→ TASK DIRECTIONS
Each record below is to be copied exactly; the pictures are to be omitted.

[Stored entries]
= Beginning of Section =
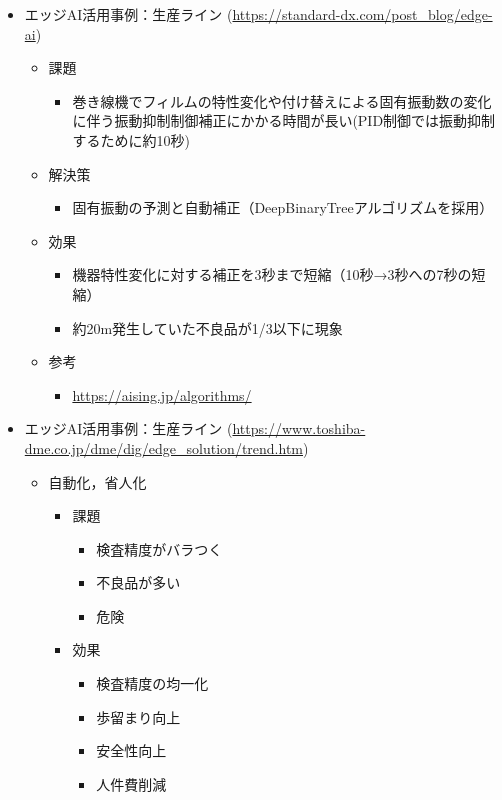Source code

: \begin{itemize}
\begin{itemize}
\begin{itemize}
		\end{itemize}
	\end{itemize}
	\item エッジAI活用事例：生産ライン (\url{https://standard-dx.com/post_blog/edge-ai})
	\begin{itemize}
		\item 課題
		\begin{itemize}
			\item 巻き線機でフィルムの特性変化や付け替えによる固有振動数の変化に伴う振動抑制制御補正にかかる時間が長い(PID制御では振動抑制するために約10秒)
		\end{itemize}
		\item 解決策
		\begin{itemize}
			\item 固有振動の予測と自動補正（DeepBinaryTreeアルゴリズムを採用）
		\end{itemize}
		\item 効果
		\begin{itemize}
			\item 機器特性変化に対する補正を3秒まで短縮（10秒→3秒への7秒の短縮）
			\item 約20m発生していた不良品が1/3以下に現象
		\end{itemize}
		\item 参考
		\begin{itemize}
			\item \url{https://aising.jp/algorithms/}
		\end{itemize}
	\end{itemize}
	\item エッジAI活用事例：生産ライン (\url{https://www.toshiba-dme.co.jp/dme/dig/edge_solution/trend.htm})
	\begin{itemize}
		\item 自動化，省人化
		\begin{itemize}
			\item 課題
			\begin{itemize}
				\item 検査精度がバラつく
				\item 不良品が多い
				\item 危険
			\end{itemize}
			\item 効果
			\begin{itemize}
				\item 検査精度の均一化
				\item 歩留まり向上
				\item 安全性向上
				\item 人件費削減

\end{itemize}
\end{itemize}
\end{itemize}
\end{itemize}
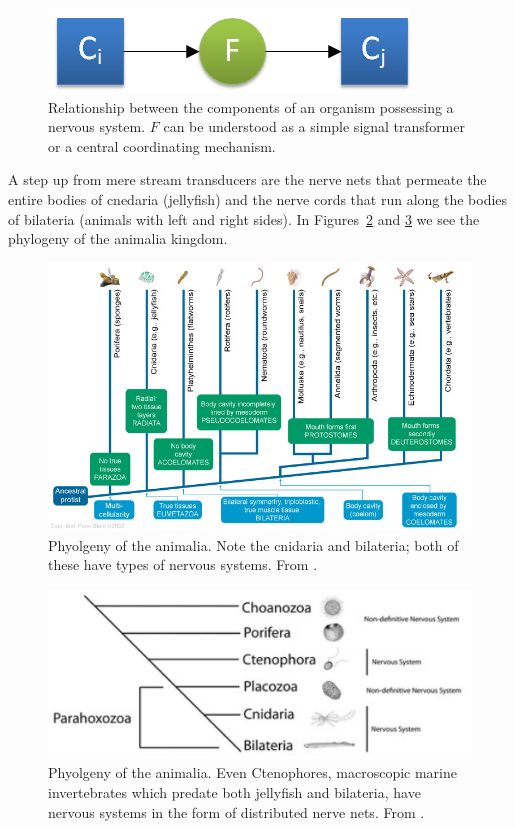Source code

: \begin{figure}
	\centering
	\includegraphics{figs/nervousSystem.png}
	\caption{Relationship between the components of an organism possessing a nervous system. $F$ can be understood as a simple signal transformer or a central coordinating mechanism.}
	\label{fig:nervousSystem}
\end{figure}

A step up from mere stream transducers are the nerve nets that permeate the entire bodies of cnedaria (jellyfish) and the nerve cords that run along the bodies of bilateria (animals with left and right sides). In Figures~\ref{fig:animalia} and \ref{fig:animalia2} we see the phylogeny of the animalia kingdom.

\begin{figure}
	\centering
	\includegraphics[width=\textwidth]{Figs/animalia.jpg}
	\caption{Phyolgeny of the animalia. Note the cnidaria and bilateria; both of these have types of nervous systems. From \cite{animalia}.}
	\label{fig:animalia}
\end{figure}

\begin{figure}
	\centering
	\includegraphics[width=\textwidth]{Figs/animalia2.png}
	\caption{Phyolgeny of the animalia. Even Ctenophores, macroscopic marine invertebrates which predate both jellyfish and bilateria, have nervous systems in the form of distributed nerve nets. From \cite{animalia2}.}
	\label{fig:animalia2}
\end{figure}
= End of Section =
→ OUTPUT FOR THIS TASK
Source code

: \begin{itemize}
\begin{itemize}
\begin{itemize}
		\end{itemize}
	\end{itemize}
	\item エッジAI活用事例：生産ライン (\url{https://standard-dx.com/post_blog/edge-ai})
	\begin{itemize}
		\item 課題
		\begin{itemize}
			\item 巻き線機でフィルムの特性変化や付け替えによる固有振動数の変化に伴う振動抑制制御補正にかかる時間が長い(PID制御では振動抑制するために約10秒)
		\end{itemize}
		\item 解決策
		\begin{itemize}
			\item 固有振動の予測と自動補正（DeepBinaryTreeアルゴリズムを採用）
		\end{itemize}
		\item 効果
		\begin{itemize}
			\item 機器特性変化に対する補正を3秒まで短縮（10秒→3秒への7秒の短縮）
			\item 約20m発生していた不良品が1/3以下に現象
		\end{itemize}
		\item 参考
		\begin{itemize}
			\item \url{https://aising.jp/algorithms/}
		\end{itemize}
	\end{itemize}
	\item エッジAI活用事例：生産ライン (\url{https://www.toshiba-dme.co.jp/dme/dig/edge_solution/trend.htm})
	\begin{itemize}
		\item 自動化，省人化
		\begin{itemize}
			\item 課題
			\begin{itemize}
				\item 検査精度がバラつく
				\item 不良品が多い
				\item 危険
			\end{itemize}
			\item 効果
			\begin{itemize}
				\item 検査精度の均一化
				\item 歩留まり向上
				\item 安全性向上
				\item 人件費削減

\end{itemize}
\end{itemize}
\end{itemize}
\end{itemize}
Source code

: \begin{figure}
	\centering
	\includegraphics{figs/nervousSystem.png}
	\caption{Relationship between the components of an organism possessing a nervous system. $F$ can be understood as a simple signal transformer or a central coordinating mechanism.}
	\label{fig:nervousSystem}
\end{figure}

A step up from mere stream transducers are the nerve nets that permeate the entire bodies of cnedaria (jellyfish) and the nerve cords that run along the bodies of bilateria (animals with left and right sides). In Figures~\ref{fig:animalia} and \ref{fig:animalia2} we see the phylogeny of the animalia kingdom.

\begin{figure}
	\centering
	\includegraphics[width=\textwidth]{Figs/animalia.jpg}
	\caption{Phyolgeny of the animalia. Note the cnidaria and bilateria; both of these have types of nervous systems. From \cite{animalia}.}
	\label{fig:animalia}
\end{figure}

\begin{figure}
	\centering
	\includegraphics[width=\textwidth]{Figs/animalia2.png}
	\caption{Phyolgeny of the animalia. Even Ctenophores, macroscopic marine invertebrates which predate both jellyfish and bilateria, have nervous systems in the form of distributed nerve nets. From \cite{animalia2}.}
	\label{fig:animalia2}
\end{figure}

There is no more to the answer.